How to use L1-norm unstructured pruning？

fanwell11111 · March 23, 2024, 3:15pm

Hello,How to use L1-norm unstructured pruning in cifar10？As mentioned in the paper “Deep Neural Networks for Encrypted Inference with TFHE”.
I added a toggle_pruning function to the original network, but after pruning, it displayed 'RuntimeError: NoParametersFound' during compilation, or when running FHE, it displayed ‘ValueError: vector::_M_default_append’

Here is my model code, and I have added a pruning function named toggle_pruning`. Or can you provide the complete code for this paper “Deep Neural Networks for Encrypted Inference with TFHE”.

import torch
from brevitas.core.restrict_val import RestrictValueType
from brevitas.nn import QuantConv2d, QuantIdentity, QuantLinear
from torch.nn import AvgPool2d, BatchNorm1d, BatchNorm2d, Module, ModuleList
from torch.nn.utils import prune
import numpy as np
from .common import CommonActQuant, CommonWeightQuant
from .tensor_norm import TensorNorm

CNV_OUT_CH_POOL = [(64, False), (64, True), (128, False), (128, True), (256, False), (256, False)]
INTERMEDIATE_FC_FEATURES = [(256, 512), (512, 512)]
LAST_FC_IN_FEATURES = 512
LAST_FC_PER_OUT_CH_SCALING = False
POOL_SIZE = 2
KERNEL_SIZE = 3


class CNV(Module):
    def __init__(self, num_classes, weight_bit_width, act_bit_width, in_bit_width, in_ch):
        super(CNV, self).__init__()

        self.conv_features = ModuleList()
        self.linear_features = ModuleList()
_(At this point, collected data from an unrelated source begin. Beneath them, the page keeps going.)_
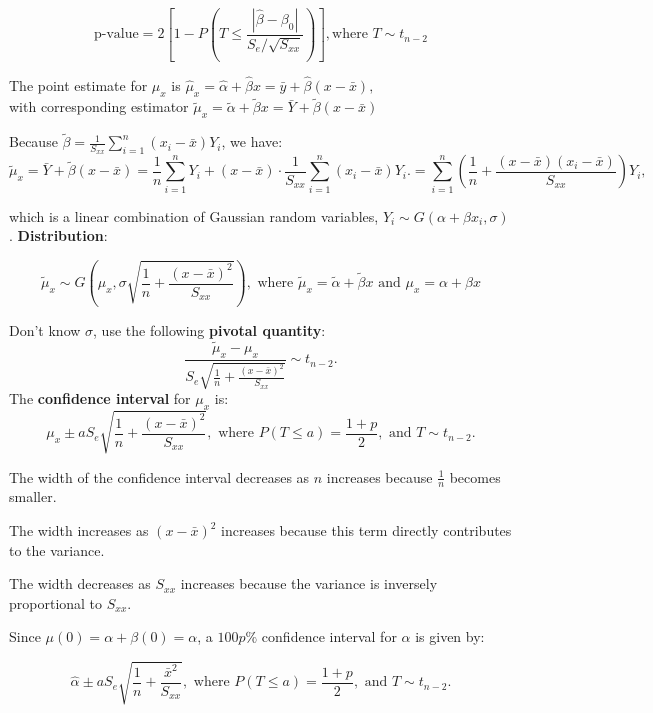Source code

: \documentclass[a4paper,12pt]{article}
\begin{document}
\[
\text{p-value} = 2 \left[ 1 - P\left( T \leq \frac{|\hat{\beta} - \beta_0|}{S_e / \sqrt{S_{xx}}} \right) \right],
\text{where } T \sim t_{n-2} \]
\bigskip

The point estimate for \(\mu_x\) is
$\hat{\mu}_x = \hat{\alpha} + \hat{\beta}x = \bar{y} + \hat{\beta}(x - \bar{x}),$
\\with corresponding estimator
$ \tilde{\mu}_x = \tilde{\alpha} + \tilde{\beta}x = \bar{Y} + \tilde{\beta}(x - \bar{x})$
\bigskip

Because \(\tilde{\beta} = \frac{1}{S_{xx}} \sum_{i=1}^n (x_i - \bar{x}) Y_i\), we have:
\[
\tilde{\mu}_x = \bar{Y} + \tilde{\beta}(x - \bar{x})
= \frac{1}{n} \sum_{i=1}^n Y_i + (x - \bar{x}) \cdot \frac{1}{S_{xx}} \sum_{i=1}^n (x_i - \bar{x}) Y_i.
= \sum_{i=1}^n \left( \frac{1}{n} + \frac{(x - \bar{x})(x_i - \bar{x})}{S_{xx}} \right) Y_i,
\]

which is a linear combination of Gaussian random variables, \( Y_i \sim G(\alpha + \beta x_i, \sigma) \). \textbf{Distribution}:

\[
\tilde{\mu}_x \sim G\left(\mu_x, \sigma \sqrt{\frac{1}{n} + \frac{(x - \bar{x})^2}{S_{xx}}} \right),
\text{ where } \tilde{\mu}_x = \tilde{\alpha} + \tilde{\beta}x \text{ and } \mu_x = \alpha + \beta x\]

Don’t know \(\sigma\), use the following \textbf{pivotal quantity}:
\[
\frac{\tilde{\mu}_x - \mu_x}{S_e \sqrt{\frac{1}{n} + \frac{(x - \bar{x})^2}{S_{xx}}}} \sim t_{n-2}.
\]
The \textbf{confidence interval} for \(\mu_x\) is:
\[
\mu_x \pm a S_e \sqrt{\frac{1}{n} + \frac{(x - \bar{x})^2}{S_{xx}}},
 \text{ where } P(T \leq a) = \frac{1 + p}{2}, \text{ and } T \sim t_{n-2}.\]

  The width of the confidence interval decreases as \(n\) increases because  \(\frac{1}{n}\) becomes smaller.  

  The width increases as \((x - \bar{x})^2\) increases because this term directly contributes to the variance.  

  The width decreases as \(S_{xx}\) increases because the variance is inversely proportional to \(S_{xx}\).
\bigskip

Since \(\mu(0) = \alpha + \beta(0) = \alpha\), a \(100p\%\) confidence interval for \(\alpha\) is given by:

\[
\hat{\alpha} \pm a S_e \sqrt{\frac{1}{n} + \frac{\bar{x}^2}{S_{xx}}},
 \text{ where } P(T \leq a) = \frac{1 + p}{2}, \text{ and } T \sim t_{n-2}.\]
\end{document}
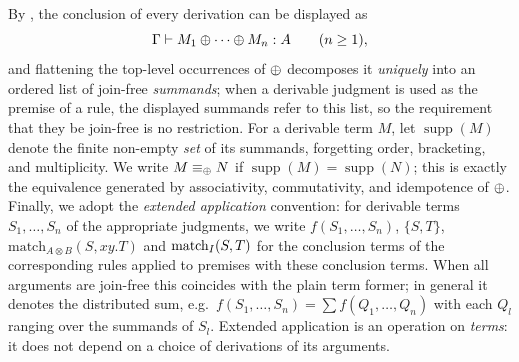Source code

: By , the conclusion of every derivation can be displayed as
\[
\Gamma \vdash M_1 \join \cdots \join M_n : A \qquad (n \geq 1),
\]
and flattening the top-level occurrences of $\join$ decomposes it \emph{uniquely} into an ordered list of join-free \emph{summands}; when a derivable judgment is used as the premise of a rule, the displayed summands refer to this list, so the requirement that they be join-free is no restriction.
For a derivable term $M$, let $\operatorname{supp}(M)$ denote the finite non-empty \emph{set} of its summands, forgetting order, bracketing, and multiplicity.
We write $M \equiv_{\join} N$ if $\operatorname{supp}(M) = \operatorname{supp}(N)$; this is exactly the equivalence generated by associativity, commutativity, and idempotence of $\join$.
Finally, we adopt the \emph{extended application} convention: for derivable terms $S_1, \ldots, S_n$ of the appropriate judgments, we write $f(S_1, \ldots, S_n)$, $\{S, T\}$, $\text{match}_{A \otimes B}(S, xy.T)$ and $\text{match}_{\I}(S, T)$ for the conclusion terms of the corresponding rules applied to premises with these conclusion terms.
When all arguments are join-free this coincides with the plain term former; in general it denotes the distributed sum, e.g.\ $f(S_1, \ldots, S_n) = \sum f(Q_1, \ldots, Q_n)$ with each $Q_l$ ranging over the summands of $S_l$.
Extended application is an operation on \emph{terms}: it does not depend on a choice of derivations of its arguments.

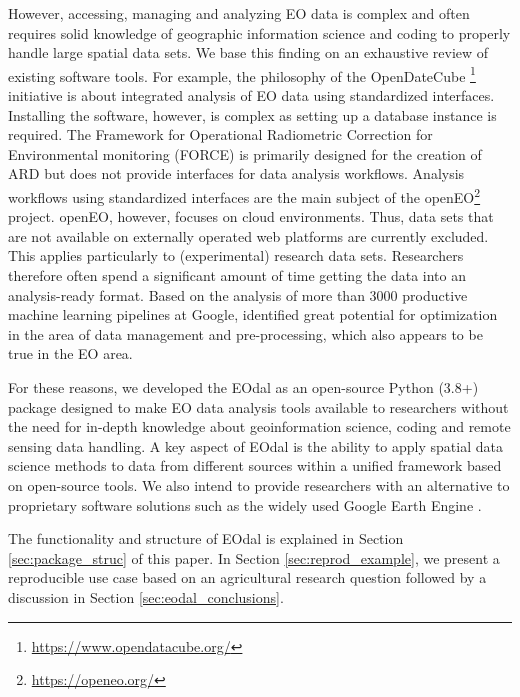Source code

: However, accessing, managing and analyzing \gls{EO} data is complex and often requires solid knowledge of geographic information science and coding to properly handle large spatial data sets. We base this finding on an exhaustive review of existing software tools. For example, the philosophy of the OpenDateCube \footnote{\url{https://www.opendatacube.org/}} initiative is about integrated analysis of \gls{EO} data using standardized interfaces. Installing the software, however, is complex as setting up a database instance is required. The Framework for Operational Radiometric Correction for Environmental monitoring (FORCE) \citep{frantz_forcelandsat_2019} is primarily designed for the creation of \gls{ARD} but does not provide interfaces for data analysis workflows. Analysis workflows using standardized interfaces are the main subject of the openEO\footnote{\url{https://openeo.org/}} project. openEO, however, focuses on cloud environments. Thus, data sets that are not available on externally operated web platforms are currently excluded. This applies particularly to (experimental) research data sets. Researchers therefore often spend a significant amount of time getting the data into an analysis-ready format. Based on the analysis of more than 3000 productive machine learning pipelines at Google, \citet{xin_production_2021} identified great potential for optimization in the area of data management and pre-processing, which also appears to be true in the \gls{EO} area.

For these reasons, we developed the \gls{EOdal} as an open-source Python (3.8+) package designed to make \gls{EO} data analysis tools available to researchers without the need for in-depth knowledge about geoinformation science, coding and remote sensing data handling. A key aspect of \gls{EOdal} is the ability to apply spatial data science methods to data from different sources within a unified framework based on open-source tools. We also intend to provide researchers with an alternative to proprietary software solutions such as the widely used Google Earth Engine \citep{gorelick_google_2017}.

The functionality and structure of \gls{EOdal} is explained in Section \ref{sec:package_struc} of this paper. In Section \ref{sec:reprod_example}, we present a reproducible use case based on an agricultural research question followed by a discussion in Section \ref{sec:eodal_conclusions}.

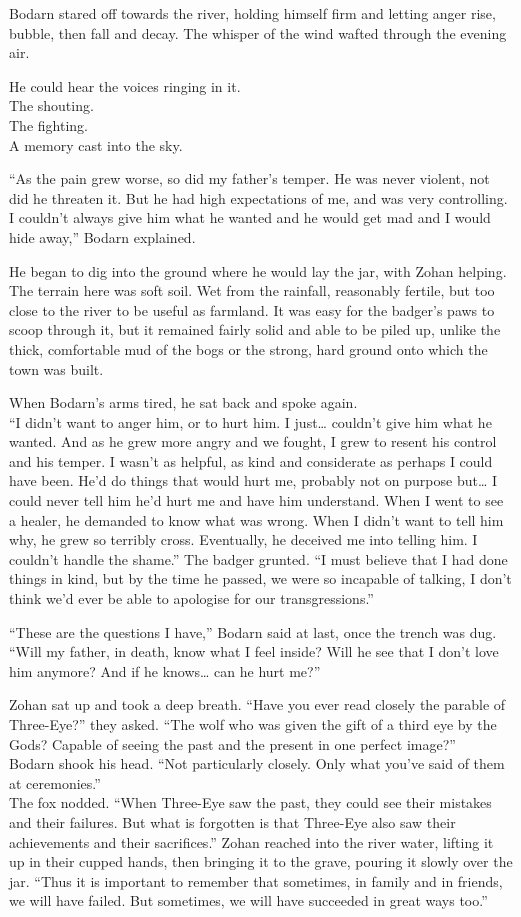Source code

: Bodarn stared off towards the river, holding himself firm and letting anger rise, bubble, then fall and decay. The whisper of the wind wafted through the evening air.

He could hear the voices ringing in it.\\
The shouting.\\
The fighting.\\
A memory cast into the sky.

``As the pain grew worse, so did my father's temper. He was never violent, not did he threaten it. But he had high expectations of me, and was very controlling. I couldn't always give him what he wanted and he would get mad and I would hide away,'' Bodarn explained.

He began to dig into the ground where he would lay the jar, with Zohan helping. The terrain here was soft soil. Wet from the rainfall, reasonably fertile, but too close to the river to be useful as farmland. It was easy for the badger's paws to scoop through it, but it remained fairly solid and able to be piled up, unlike the thick, comfortable mud of the bogs or the strong, hard ground onto which the town was built.

When Bodarn's arms tired, he sat back and spoke again.\\
``I didn't want to anger him, or to hurt him. I just\ldots{} couldn't give him what he wanted. And as he grew more angry and we fought, I grew to resent his control and his temper. I wasn't as helpful, as kind and considerate as perhaps I could have been. He'd do things that would hurt me, probably not on purpose but\ldots{} I could never tell him he'd hurt me and have him understand. When I went to see a healer, he demanded to know what was wrong. When I didn't want to tell him why, he grew so terribly cross. Eventually, he deceived me into telling him. I couldn't handle the shame.'' The badger grunted. ``I must believe that I had done things in kind, but by the time he passed, we were so incapable of talking, I don't think we'd ever be able to apologise for our transgressions.''

``These are the questions I have,'' Bodarn said at last, once the trench was dug. ``Will my father, in death, know what I feel inside? Will he see that I don't love him anymore? And if he knows\ldots{} can he hurt me?''

Zohan sat up and took a deep breath. ``Have you ever read closely the parable of Three-Eye?'' they asked. ``The wolf who was given the gift of a third eye by the Gods? Capable of seeing the past and the present in one perfect image?''\\
Bodarn shook his head. ``Not particularly closely. Only what you've said of them at ceremonies.''\\
The fox nodded. ``When Three-Eye saw the past, they could see their mistakes and their failures. But what is forgotten is that Three-Eye also saw their achievements and their sacrifices.'' Zohan reached into the river water, lifting it up in their cupped hands, then bringing it to the grave, pouring it slowly over the jar. ``Thus it is important to remember that sometimes, in family and in friends, we will have failed. But sometimes, we will have succeeded in great ways too.''

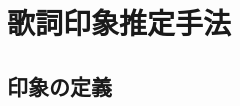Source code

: \documentclass[a4paper,10pt,twocolumn]{jsarticle}
\begin{document}
\section{歌詞印象推定手法}
\subsection{印象の定義}


%
\end{document}
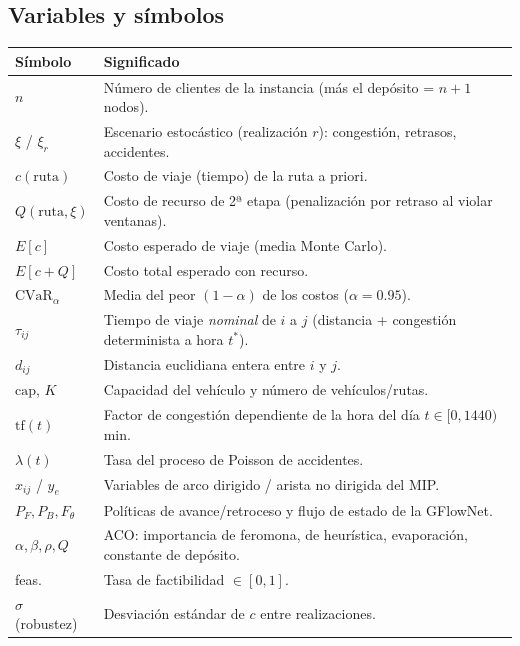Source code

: \documentclass[11pt,a4paper]{article}
\begin{document}
\subsection*{Variables y símbolos}
\begin{longtable}{p{2.6cm}p{12.5cm}}
  \toprule
  \textbf{Símbolo} & \textbf{Significado}\\
  \midrule
  \endhead
  $n$ & Número de clientes de la instancia (más el depósito = $n{+}1$ nodos).\\
  $\xi$ / $\xi_r$ & Escenario estocástico (realización $r$): congestión, retrasos, accidentes.\\
  $c(\text{ruta})$ & Costo de viaje (tiempo) de la ruta a priori.\\
  $Q(\text{ruta},\xi)$ & Costo de recurso de 2ª etapa (penalización por retraso al violar ventanas).\\
  $E[c]$ & Costo esperado de viaje (media Monte Carlo).\\
  $E[c{+}Q]$ & Costo total esperado con recurso.\\
  $\text{CVaR}_\alpha$ & Media del peor $(1{-}\alpha)$ de los costos ($\alpha=0.95$).\\
  $\tau_{ij}$ & Tiempo de viaje \emph{nominal} de $i$ a $j$ (distancia + congestión determinista a hora $t^\ast$).\\
  $d_{ij}$ & Distancia euclidiana entera entre $i$ y $j$.\\
  $\text{cap}$, $K$ & Capacidad del vehículo y número de vehículos/rutas.\\
  $\text{tf}(t)$ & Factor de congestión dependiente de la hora del día $t\in[0,1440)$ min.\\
  $\lambda(t)$ & Tasa del proceso de Poisson de accidentes.\\
  $x_{ij}$ / $y_{e}$ & Variables de arco dirigido / arista no dirigida del MIP.\\
  $P_F, P_B, F_\theta$ & Políticas de avance/retroceso y flujo de estado de la GFlowNet.\\
  $\alpha,\beta,\rho,Q$ & ACO: importancia de feromona, de heurística, evaporación, constante de depósito.\\
  feas. & Tasa de factibilidad $\in[0,1]$.\\
  $\sigma$ (robustez) & Desviación estándar de $c$ entre realizaciones.\\
  \bottomrule
\end{longtable}
\end{document}
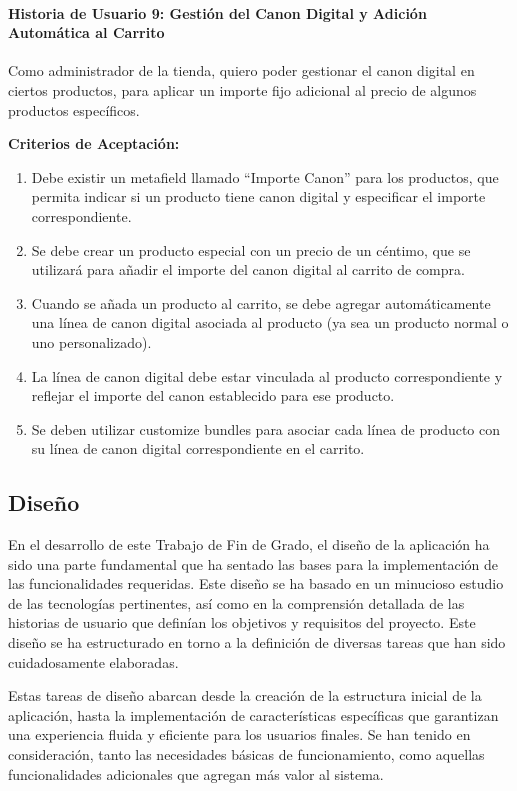 \documentclass[12pt]{article}
\newcommand{\subsubsubsection}[1]{\paragraph{#1}}
\begin{document}
\subsubsubsection{Historia de Usuario 9: Gestión del Canon Digital y Adición Automática al Carrito}\label{sec:historia9}

Como administrador de la tienda,
quiero poder gestionar el canon digital en ciertos productos,
para aplicar un importe fijo adicional al precio de algunos productos específicos.

\vspace{0.5cm}
\textbf{Criterios de Aceptación:}
\begin{enumerate}[label=\arabic*.]
    \item Debe existir un metafield llamado ``Importe Canon'' para los productos, que permita indicar si un producto tiene canon digital y especificar el importe correspondiente.
    \item Se debe crear un producto especial con un precio de un céntimo, que se utilizará para añadir el importe del canon digital al carrito de compra.
    \item Cuando se añada un producto al carrito, se debe agregar automáticamente una línea de canon digital asociada al producto (ya sea un producto normal o uno personalizado).
    \item La línea de canon digital debe estar vinculada al producto correspondiente y reflejar el importe del canon establecido para ese producto.
    \item Se deben utilizar customize bundles para asociar cada línea de producto con su línea de canon digital correspondiente en el carrito.
\end{enumerate}

\subsection{Diseño}
En el desarrollo de este Trabajo de Fin de Grado, el diseño de la aplicación ha sido una parte fundamental que ha sentado las bases para la implementación
de las funcionalidades requeridas. Este diseño se ha basado en un minucioso estudio de las tecnologías pertinentes, así como en la comprensión detallada de las
historias de usuario que definían los objetivos y requisitos del proyecto. Este diseño se ha estructurado en torno a la definición de diversas tareas que han sido cuidadosamente 
elaboradas.

Estas tareas de diseño abarcan desde la creación de la estructura inicial de la aplicación, hasta la implementación de características específicas que 
garantizan una experiencia fluida y eficiente para los usuarios finales. Se han tenido en consideración, tanto las necesidades básicas de funcionamiento, como aquellas funcionalidades
adicionales que agregan más valor al sistema.
\end{document}
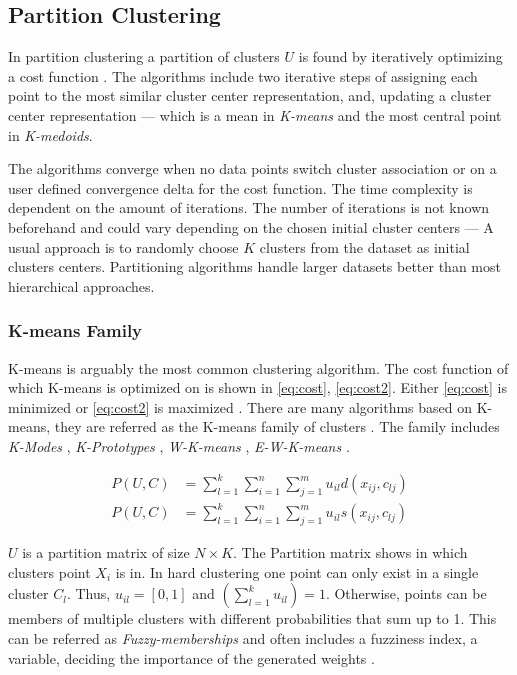 \documentclass[../report.tex]{subfiles}
\begin{document}
\subsection{Partition Clustering}
\label{sub:part}
In partition clustering a partition of clusters $U$ is found by iteratively optimizing a cost function \cite{huang2005automated, Xu2015,Jain1999}. The algorithms include two iterative steps of assigning each point to the most similar cluster center representation, and, updating a cluster center representation --- which is a mean in \textit{K-means} and the most central point in \textit{K-medoids}.

The algorithms converge when no data points switch cluster association or on a user defined convergence delta for the cost function. The time complexity is dependent on the amount of iterations. The number of iterations is not known beforehand and could vary depending on the chosen initial cluster centers --- A usual approach is to randomly choose $K$ clusters from the dataset as initial clusters centers. Partitioning algorithms handle larger datasets better than most hierarchical approaches. 




\subsubsection{K-means Family}
K-means is arguably the most common clustering algorithm. The cost function of which K-means is optimized on is shown in \ref{eq:cost}, \ref{eq:cost2}. Either \ref{eq:cost} is minimized or \ref{eq:cost2} is maximized \cite{huang2005automated}.
There are many algorithms based on K-means, they are referred as the K-means family of clusters \cite{Huang1998}. The family includes \textit{K-Modes} \cite{Ng1999}, \textit{K-Prototypes} \cite{Huang97clusteringlarge}, \textit{W-K-means} \cite{huang2005automated}, \textit{E-W-K-means} \cite{Jing2007}.

\begin{align}
  \label{eq:cost}
  P(U,C) &= \sum^k_{l=1} \sum^n_{i=1} \sum^m_{j=1} u_{il} d(x_{ij},c_{lj}) \\
  \label{eq:cost2}
  P(U,C) &= \sum^k_{l=1} \sum^n_{i=1} \sum^m_{j=1} u_{il} s(x_{ij},c_{lj})
\end{align}

$U$ is a partition matrix of size $N \times K$. The Partition matrix shows in which clusters point $X_i$ is in.  In hard clustering one point can only exist in a single cluster $C_l$. Thus, $u_{il} = [0,1]$ and $(\sum_{ l=1 }^{ k } u_{il}) = 1$. Otherwise, points can be members of multiple clusters with different probabilities that sum up to 1. This can be referred as \textit{Fuzzy-memberships} and often includes a fuzziness index, a variable, deciding the importance of the generated weights \cite{Gan2006}.
\end{document}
        self.conv_features.append(
            QuantIdentity(  # for Q1.7 input format
                act_quant=CommonActQuant,
                return_quant_tensor=True,
                bit_width=in_bit_width,
                min_val=-1.0,
                max_val=1.0 - 2.0 ** (-7),
                narrow_range=False,
                restrict_scaling_type=RestrictValueType.POWER_OF_TWO,
            )
        )

        for out_ch, is_pool_enabled in CNV_OUT_CH_POOL:
            self.conv_features.append(
                QuantConv2d(
                    kernel_size=KERNEL_SIZE,
                    in_channels=in_ch,
                    out_channels=out_ch,
                    bias=True,
                    weight_quant=CommonWeightQuant,
                    weight_bit_width=weight_bit_width,
                )
            )
            in_ch = out_ch
            self.conv_features.append(BatchNorm2d(in_ch, eps=1e-4))
            self.conv_features.append(
                QuantIdentity(act_quant=CommonActQuant, bit_width=act_bit_width)
            )
            if is_pool_enabled:
                self.conv_features.append(AvgPool2d(kernel_size=2))
                self.conv_features.append(
                    QuantIdentity(act_quant=CommonActQuant, bit_width=act_bit_width)
                )

        for in_features, out_features in INTERMEDIATE_FC_FEATURES:
            self.linear_features.append(
                QuantLinear(
                    in_features=in_features,
                    out_features=out_features,
                    bias=False,
                    weight_quant=CommonWeightQuant,
                    weight_bit_width=weight_bit_width,
                )
            )
            self.linear_features.append(BatchNorm1d(out_features, eps=1e-4))
            self.linear_features.append(
                QuantIdentity(act_quant=CommonActQuant, bit_width=act_bit_width)
            )

        self.linear_features.append(
            QuantLinear(
                in_features=LAST_FC_IN_FEATURES,
                out_features=num_classes,
                bias=False,
                weight_quant=CommonWeightQuant,
                weight_bit_width=weight_bit_width,
            )
        )
        self.linear_features.append(TensorNorm())
        # self.toggle_pruning(True)

        for m in self.modules():
            if isinstance(m, QuantConv2d) or isinstance(m, QuantLinear):
                torch.nn.init.uniform_(m.weight.data, -1, 1)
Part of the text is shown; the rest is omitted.